McCarthy o dzisiejszej porażce
Zdaniem szkoleniowca Wolves, Micka McCarthy'ego, to naiwność w grze obronnej jego zespołu była przyczyną dzisiejszej porażki z Liverpoolem. The Reds zwyciężyli na Molineux 3-0 po bramkach Fernando Torresa i Raula Meirelesa.
Gospodarze upatrywali w dzisiejszym meczu szansy na zdobycie punktów ze względu na fatalną formę wyjazdową gości, którzy na swoim koncie zaledwie jedną wygraną poza Anfield.
Mimo, że piłkarze Wolverhampton w grudniu pokonali Czerwonych 1-0, nie zdołali obronić się dziś przed porażką.
- Sądzę, że zerwali nam się z haczyka, kiedy przez 30 minut próbowaliśmy łapać ich na spalonym - powiedział McCarthy.
- Później załatwił nas wspaniały strzał, którego nikt nie był w stanie zatrzymać. Nie poradziliby sobie nawet dwaj bramkarze.
- Ostatni gol był przypadkowy, ponieważ mecz zbliżał się ku końcowi. Dwa błędy i idealne wykończenie.
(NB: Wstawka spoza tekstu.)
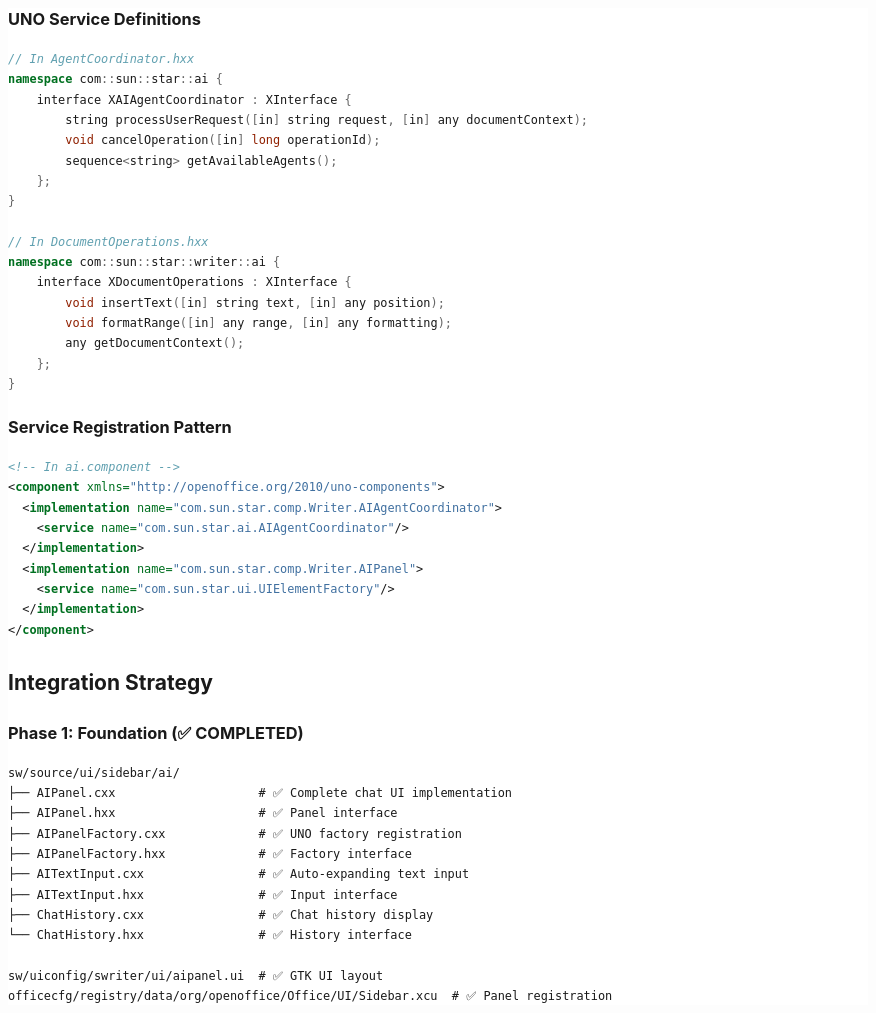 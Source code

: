 ### UNO Service Definitions
```cpp
// In AgentCoordinator.hxx
namespace com::sun::star::ai {
    interface XAIAgentCoordinator : XInterface {
        string processUserRequest([in] string request, [in] any documentContext);
        void cancelOperation([in] long operationId);
        sequence<string> getAvailableAgents();
    };
}

// In DocumentOperations.hxx  
namespace com::sun::star::writer::ai {
    interface XDocumentOperations : XInterface {
        void insertText([in] string text, [in] any position);
        void formatRange([in] any range, [in] any formatting);
        any getDocumentContext();
    };
}
```

### Service Registration Pattern
```xml
<!-- In ai.component -->
<component xmlns="http://openoffice.org/2010/uno-components">
  <implementation name="com.sun.star.comp.Writer.AIAgentCoordinator">
    <service name="com.sun.star.ai.AIAgentCoordinator"/>
  </implementation>
  <implementation name="com.sun.star.comp.Writer.AIPanel">
    <service name="com.sun.star.ui.UIElementFactory"/>
  </implementation>
</component>
```

## Integration Strategy

### Phase 1: Foundation (✅ COMPLETED)
```
sw/source/ui/sidebar/ai/
├── AIPanel.cxx                    # ✅ Complete chat UI implementation
├── AIPanel.hxx                    # ✅ Panel interface
├── AIPanelFactory.cxx             # ✅ UNO factory registration  
├── AIPanelFactory.hxx             # ✅ Factory interface
├── AITextInput.cxx                # ✅ Auto-expanding text input
├── AITextInput.hxx                # ✅ Input interface
├── ChatHistory.cxx                # ✅ Chat history display
└── ChatHistory.hxx                # ✅ History interface

sw/uiconfig/swriter/ui/aipanel.ui  # ✅ GTK UI layout
officecfg/registry/data/org/openoffice/Office/UI/Sidebar.xcu  # ✅ Panel registration
```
McCarthy wyraził również swój podziw pod adresem Kenny'ego Dalglisha, wskazując go jako inspirację dla piłkarzy, którzy mają za sobą jeden z najlepszych występów w sezonie. Wspomniał też o Royu Hodgsonie, który musiał uznać jego wyższość w meczu na Anfield.
- Pokonaliśmy ich, gdy był tam Roy. To wspaniały człowiek i znakomity trener, ale Kenny okazał się lepszy.
- Myślę, że cieszy się wsparciem, którego Roy nigdy nie miał.